BEGIN Given records
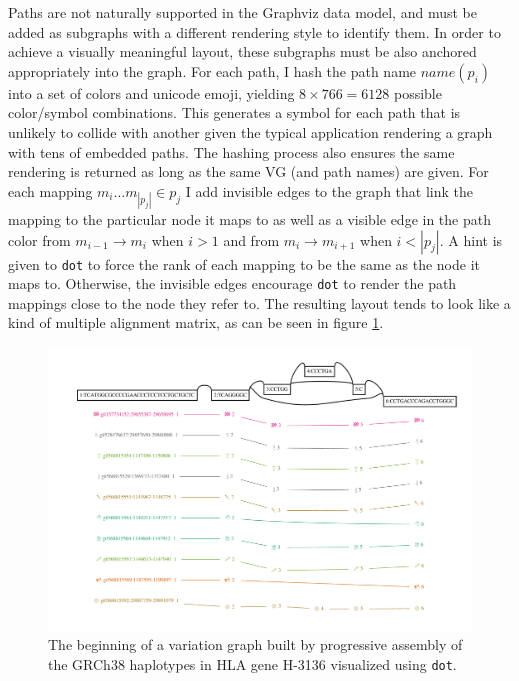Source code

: Paths are not naturally supported in the Graphviz data model, and must be added as subgraphs with a different rendering style to identify them.
In order to achieve a visually meaningful layout, these subgraphs must be also anchored appropriately into the graph.
For each path, I hash the path name $name(p_i)$ into a set of colors and unicode emoji, yielding $8 \times 766 = 6128$ possible color/symbol combinations.
This generates a symbol for each path that is unlikely to collide with another given the typical application rendering a graph with tens of embedded paths.
The hashing process also ensures the same rendering is returned as long as the same VG (and path names) are given.
For each mapping $m_i\ldots m_{|p_j|} \in p_j$ I add invisible edges to the graph that link the mapping to the particular node it maps to as well as a visible edge in the path color from $m_{i-1} \to m_i$ when $i > 1$ and from $m_i \to m_{i+1}$ when $i < |p_j|$.
A hint is given to {\tt dot} to force the rank of each mapping to be the same as the node it maps to.
Otherwise, the invisible edges encourage {\tt dot} to render the path mappings close to the node they refer to.
The resulting layout tends to look like a kind of multiple alignment matrix, as can be seen in figure \ref{fig:vg_view_dot}.

\begin{figure}[htbp!] 
\centering    
\includegraphics[width=1.0\textwidth]{Chapter2/Figs/Vector/vg_view_dp_H-3136_dot.pdf}
\caption{The beginning of a variation graph built by progressive assembly of the GRCh38 haplotypes in HLA gene H-3136 visualized using {\tt dot}.}
\label{fig:vg_view_dot}
\end{figure}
END Given records
Would you please print the entries once more, word for word, minus the pictures?

### Expected answer
Source code

: Paths are not naturally supported in the Graphviz data model, and must be added as subgraphs with a different rendering style to identify them.
In order to achieve a visually meaningful layout, these subgraphs must be also anchored appropriately into the graph.
For each path, I hash the path name $name(p_i)$ into a set of colors and unicode emoji, yielding $8 \times 766 = 6128$ possible color/symbol combinations.
This generates a symbol for each path that is unlikely to collide with another given the typical application rendering a graph with tens of embedded paths.
The hashing process also ensures the same rendering is returned as long as the same VG (and path names) are given.
For each mapping $m_i\ldots m_{|p_j|} \in p_j$ I add invisible edges to the graph that link the mapping to the particular node it maps to as well as a visible edge in the path color from $m_{i-1} \to m_i$ when $i > 1$ and from $m_i \to m_{i+1}$ when $i < |p_j|$.
A hint is given to {\tt dot} to force the rank of each mapping to be the same as the node it maps to.
Otherwise, the invisible edges encourage {\tt dot} to render the path mappings close to the node they refer to.
The resulting layout tends to look like a kind of multiple alignment matrix, as can be seen in figure \ref{fig:vg_view_dot}.

\begin{figure}[htbp!] 
\centering    
\includegraphics[width=1.0\textwidth]{Chapter2/Figs/Vector/vg_view_dp_H-3136_dot.pdf}
\caption{The beginning of a variation graph built by progressive assembly of the GRCh38 haplotypes in HLA gene H-3136 visualized using {\tt dot}.}
\label{fig:vg_view_dot}
\end{figure}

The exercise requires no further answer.